The word “Akal” is used by the Sikh gurus to refer to the formless divine reality, that is, Akal Purakh, pervading everywhere and in every being. The Supreme Being is also Akal Murat — timeless image — as expressed by Guru Nanak in Mul-mantra. He is the only “time” and yet “timeless”; he is the creator as well as the creation. Guru Gobind Singh, in Akal Ustat, praises the Akal and exclaims, “Hail, O Akal, hail, O Kirpal!” Akal Takht symbolises the supremacy of the cosmic reality. The original structure was built by Guru Hargobind as a seat of temporal authority, along with the spiritual authority represented by Harmandir Sahib. Akal Takht and Golden Temple signifies Guru Hargobind’s concept of miri-piri (spiritual-temporal) in a true sense.

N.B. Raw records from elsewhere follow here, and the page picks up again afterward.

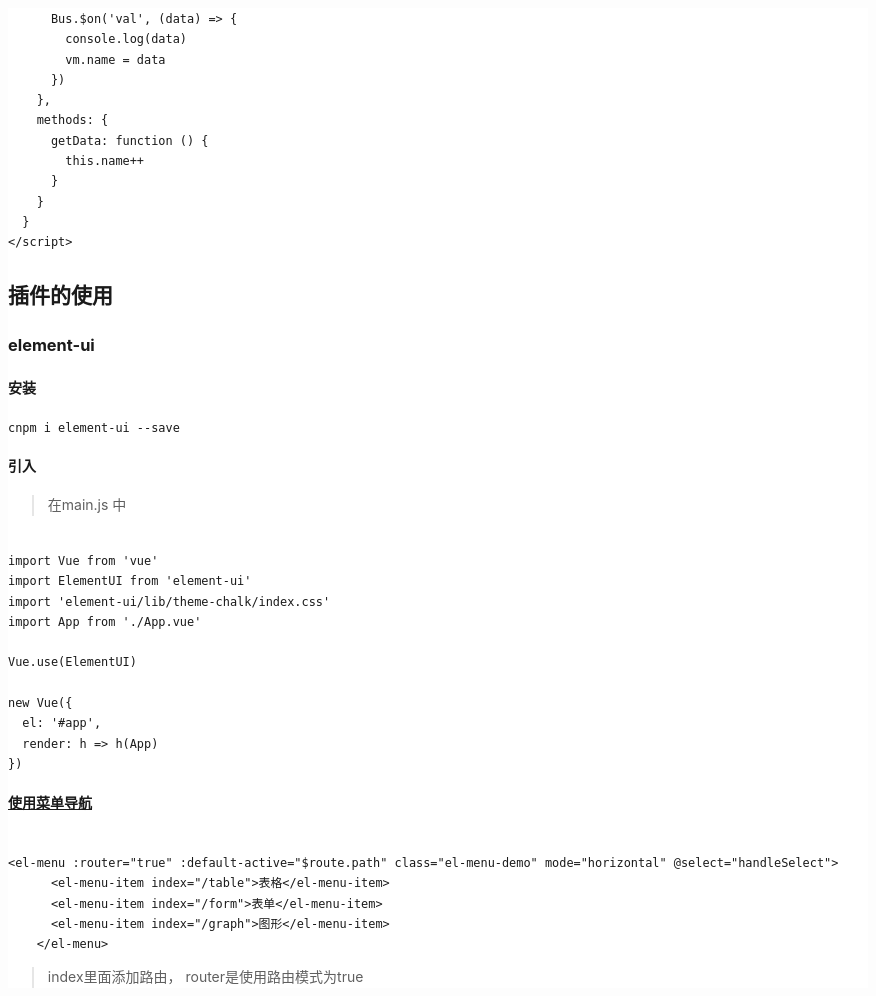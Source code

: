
 ```
      Bus.$on('val', (data) => {
        console.log(data)
        vm.name = data
      })
    },
    methods: {
      getData: function () {
        this.name++
      }
    }
  }
</script>

```

## 插件的使用

### element-ui

#### 安装
```
cnpm i element-ui --save
```

#### 引入

> 在main.js 中

```

import Vue from 'vue'
import ElementUI from 'element-ui'
import 'element-ui/lib/theme-chalk/index.css'
import App from './App.vue'

Vue.use(ElementUI)

new Vue({
  el: '#app',
  render: h => h(App)
})
```

#### [使用菜单导航](https://segmentfault.com/a/1190000007810151)

```

<el-menu :router="true" :default-active="$route.path" class="el-menu-demo" mode="horizontal" @select="handleSelect">
      <el-menu-item index="/table">表格</el-menu-item>
      <el-menu-item index="/form">表单</el-menu-item>
      <el-menu-item index="/graph">图形</el-menu-item>
    </el-menu>
```
> index里面添加路由，  router是使用路由模式为true

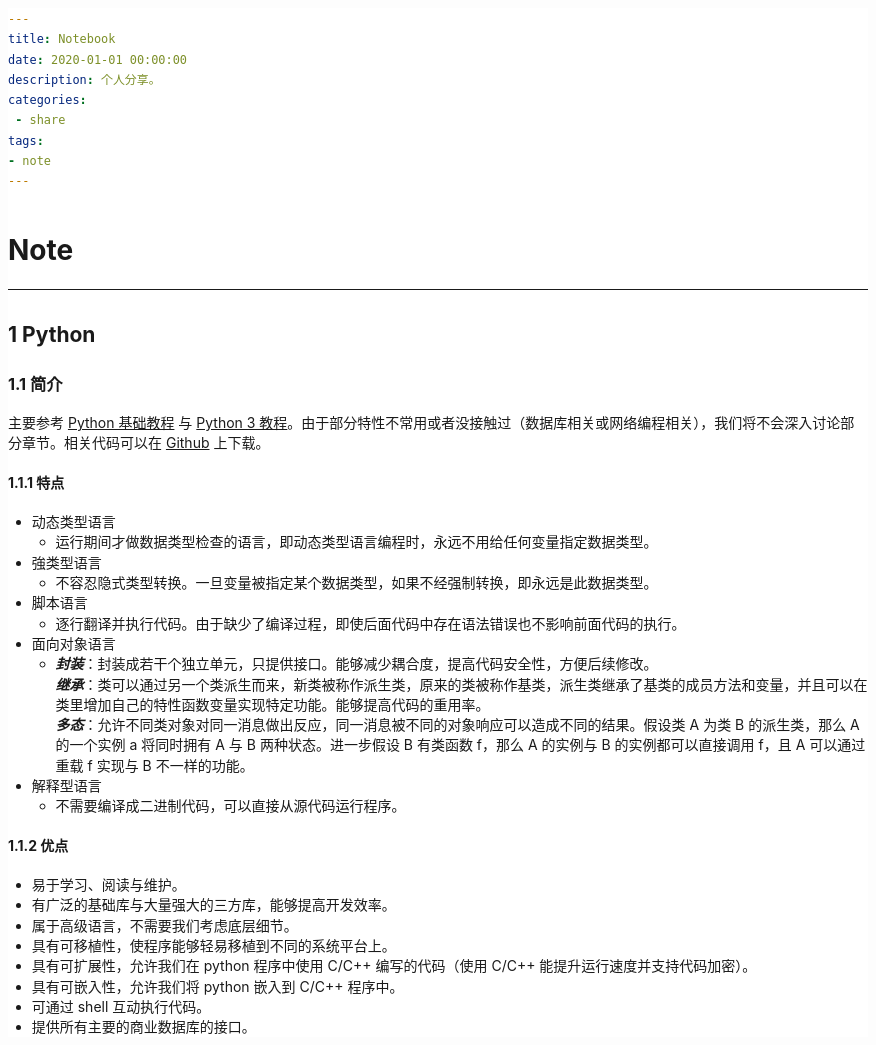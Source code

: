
 ```yaml
---
title: Notebook
date: 2020-01-01 00:00:00
description: 个人分享。
categories:
 - share
tags: 
- note
---
```


# Note

---

## 1 Python

### 1.1 简介

主要参考 [Python 基础教程](https://www.runoob.com/python/python-tutorial.html) 与 [Python 3 教程](https://www.runoob.com/python3/python3-tutorial.html)。由于部分特性不常用或者没接触过（数据库相关或网络编程相关），我们将不会深入讨论部分章节。相关代码可以在 [Github](https://github.com/Eros-L/Notebook/tree/master/chapter-1) 上下载。

#### 1.1.1 特点

- 动态类型语言
    - 运行期间才做数据类型检查的语言，即动态类型语言编程时，永远不用给任何变量指定数据类型。
- 強类型语言
    - 不容忍隐式类型转换。一旦变量被指定某个数据类型，如果不经强制转换，即永远是此数据类型。
- 脚本语言
    - 逐行翻译并执行代码。由于缺少了编译过程，即使后面代码中存在语法错误也不影响前面代码的执行。
- 面向对象语言
    - ***封装***：封装成若干个独立单元，只提供接口。能够减少耦合度，提高代码安全性，方便后续修改。 <br />
    ***继承***：类可以通过另一个类派生而来，新类被称作派生类，原来的类被称作基类，派生类继承了基类的成员方法和变量，并且可以在类里增加自己的特性函数变量实现特定功能。能够提高代码的重用率。 <br />
    ***多态***：允许不同类对象对同一消息做出反应，同一消息被不同的对象响应可以造成不同的结果。假设类 A 为类 B 的派生类，那么 A 的一个实例 a 将同时拥有 A 与 B 两种状态。进一步假设 B 有类函数 f，那么 A 的实例与 B 的实例都可以直接调用 f，且 A 可以通过重载 f 实现与 B 不一样的功能。
- 解释型语言
    - 不需要编译成二进制代码，可以直接从源代码运行程序。

#### 1.1.2 优点

- 易于学习、阅读与维护。
- 有广泛的基础库与大量强大的三方库，能够提高开发效率。
- 属于高级语言，不需要我们考虑底层细节。
- 具有可移植性，使程序能够轻易移植到不同的系统平台上。
- 具有可扩展性，允许我们在 python 程序中使用 C/C++ 编写的代码（使用 C/C++ 能提升运行速度并支持代码加密）。
- 具有可嵌入性，允许我们将 python 嵌入到 C/C++ 程序中。
- 可通过 shell 互动执行代码。
- 提供所有主要的商业数据库的接口。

According to the historical sources, the Guru had laid the foundation and Bhai Buddha and Bhai Gurdas completed the work. The Guru, referred to as sachcha patshah (true king), used to manage secular affairs and issued hukamnamas to Sikh sangat from the Akal Takht. Hence, the throne is the sachcha takht — true throne. The Akal Takht is a majestic building. The main floor of the building is artistically decorated and also displays some weapons used by the gurus and prominent Sikhs. The takht is the supreme authority and all other takhts and the Sikh community are bound to accept its decisions. It is regarded as the decision of the sarbat khalsa and decrees issued by the Akal Takht are universally applicable to all Sikhs.
Maharaja Ranjit Singh was accorded religious punishment by the head of the Akal Takht, which the maharaja, in the capacity of a Sikh, had accepted graciously. Important religious matters like size of the kirpan, addition of lines in ardas and honouring persons are also taken here. On January 25, 1952, Akal Takht, after the Partition, enjoined upon the entire Khalsa to add lines related to the gurdwaras, now in Pakistan, with the words, “O timeless Lord, the benevolent one, ever the succourer of thy Panth, we pray grant the Khalsaji the privilege of unhindered access to and control and maintenance of Sri Nankana Sahib and other holy shrines and sites from which the Panth has been parted.” The seat of supreme authority for the Sikh community is the Akal Takht.